Q: What is your plan for expansion and growth for 2013 and the next few years? New products, branch expansion, other new opportunities?

A: We take pride in targeting an 'above industry growth rate' which we are committed to achieving with better quality than the industry. We have an ongoing plan for opening new branches, and are likely to open 40 to 50 branches over the next year or so. Keep in mind that we already have a fairly extensive network with 532 branches as of December.

Q: There has been a lot of talk about the growth-inflation dynamic and the differences between the Finance Ministry and RBI on the issue. As a banker, what is your view on this, now that the Budget is over and growth is seriously slowing?

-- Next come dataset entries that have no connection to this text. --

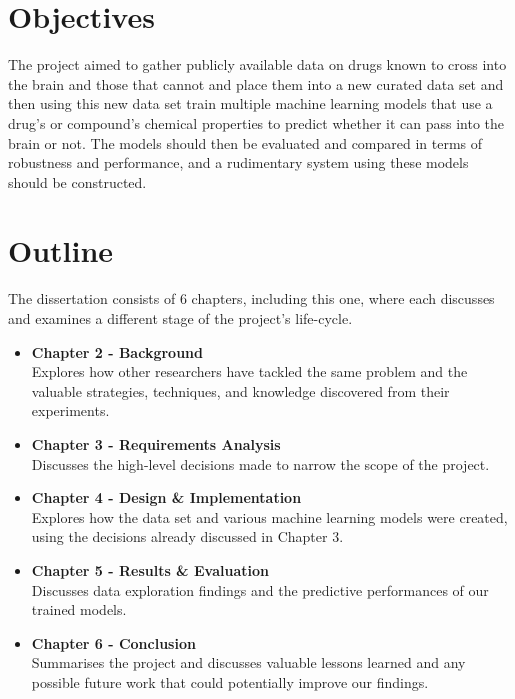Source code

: \section{Objectives}
\label{sec:Objectives}

The project aimed to gather publicly available data on drugs known to cross into the brain and those that cannot and place them into a new curated data set and then using this new data set train multiple machine learning models that use a drug's or compound's chemical properties to predict whether it can pass into the brain or not. The models should then be evaluated and compared in terms of robustness and performance, and a rudimentary system using these models should be constructed.

\section{Outline}

The dissertation consists of 6 chapters, including this one, where each discusses and examines a different stage of the project's life-cycle.

\begin{itemize}
\item \textbf{Chapter 2 - Background} \\
Explores how other researchers have tackled the same problem and the valuable strategies, techniques, and knowledge discovered from their experiments.
\item \textbf{Chapter 3 - Requirements Analysis} \\
Discusses the high-level decisions made to narrow the scope of the project.
\item \textbf{Chapter 4 - Design \& Implementation} \\
Explores how the data set and various machine learning models
were created, using the decisions already discussed in Chapter 3.
\item \textbf{Chapter 5 - Results \& Evaluation} \\
Discusses data exploration findings and the predictive performances of our trained models.
\item \textbf{Chapter 6 - Conclusion} \\
Summarises the project and discusses valuable lessons learned and any possible future work that could potentially improve our findings. 
\end{itemize}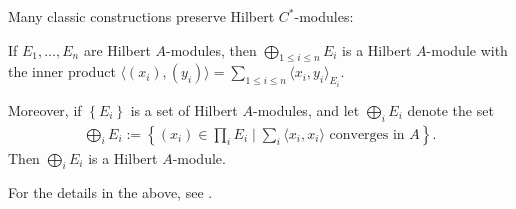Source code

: Many classic constructions preserve Hilbert $C^*$-modules:
\begin{example}
	If $E_1,\dots,E_n$ are Hilbert $A$-modules, then $\bigoplus_{1 \leq i \leq n} E_i$ is a Hilbert $A$-module with the inner product $\langle (x_i),(y_i)\rangle = \sum_{1 \leq i \leq n} \langle x_i,y_i\rangle_{E_i}$. 

	Moreover, if $\left\{ E_i \right\}$ is a set of Hilbert $A$-modules, and let $\bigoplus_i E_i$ denote the set
	\begin{align*}
		\bigoplus_i E_i := \left\{ (x_i) \in \prod_i E_i \mid \sum_{i} \langle x_i,x_i\rangle \text{ converges in } A \right\}.
	\end{align*}
	Then $\bigoplus_i E_i$ is a Hilbert $A$-module. 
\end{example}
For the details in the above, see \cite[5]{lance1995hilbert}.

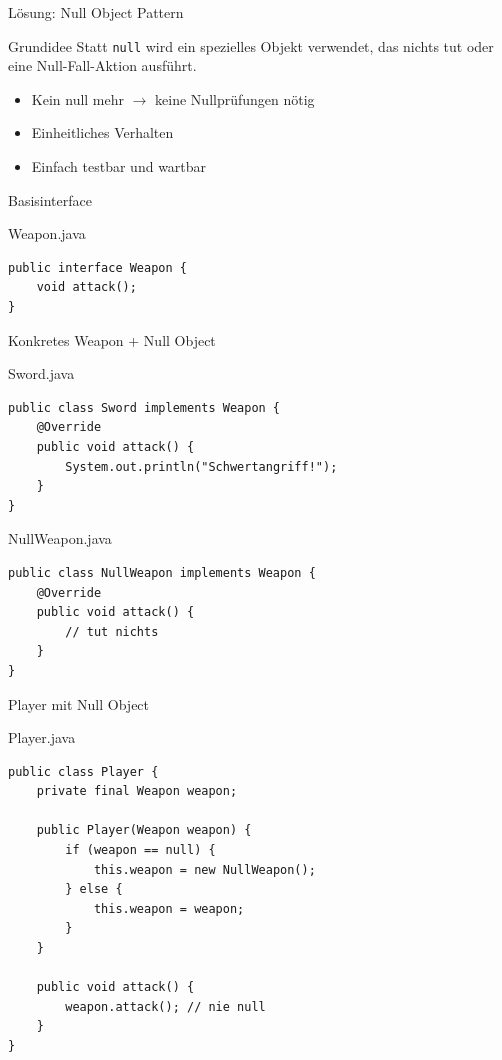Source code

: \begin{frame}{Lösung: Null Object Pattern}
    \begin{block}{Grundidee}
        Statt \texttt{null} wird ein spezielles Objekt verwendet, das nichts tut
        oder eine Null-Fall-Aktion ausführt.
    \end{block}
    \pause
    \begin{itemize}
        \item Kein null mehr $\rightarrow$ keine Nullprüfungen nötig
        \item Einheitliches Verhalten
        \item Einfach testbar und wartbar
    \end{itemize}
\end{frame}

\begin{frame}[fragile]{Basisinterface}
	\begin{exampleblock}{Weapon.java}
		\begin{lstlisting}
public interface Weapon {
    void attack();
}
	\end{lstlisting}
	\end{exampleblock}
\end{frame}

\begin{frame}[fragile]{Konkretes Weapon + Null Object}
	\begin{exampleblock}{Sword.java}
		\begin{lstlisting}
public class Sword implements Weapon {
    @Override
    public void attack() {
        System.out.println("Schwertangriff!");
    }
}
		\end{lstlisting}
	\end{exampleblock}
	
	\begin{exampleblock}{NullWeapon.java}
		\begin{lstlisting}
public class NullWeapon implements Weapon {
    @Override
    public void attack() {
        // tut nichts
    }
}
		\end{lstlisting}
	\end{exampleblock}
\end{frame}

\begin{frame}[fragile]{Player mit Null Object}
	\begin{exampleblock}{Player.java}
		\begin{lstlisting}
public class Player {
    private final Weapon weapon;

    public Player(Weapon weapon) {
        if (weapon == null) {
        	this.weapon = new NullWeapon();
        } else {
        	this.weapon = weapon;
        }
    }

    public void attack() {
        weapon.attack(); // nie null
    }
}
		\end{lstlisting}
	\end{exampleblock}
\end{frame}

A: The RBI has the difficult task of supporting growth, while avoiding stoking inflation. The consensus view among analysts seems to be for an easing of 50-75 basis points over the next year. Industry seems to prefer perhaps twice that, i.e. 150 basis points. My sense is that, while 150 bps looks unlikely, the RBI will reassess towards the latter part of the year, and we might see something in between if growth has not started to recover by then.

Q: Are you looking at any opportunities for consolidation and inorganic growth?

A: I believe we can still leverage growth opportunities internally, especially if you look at our branch network. While we're always happy to look at opportunities, it's probably not our top priority right now.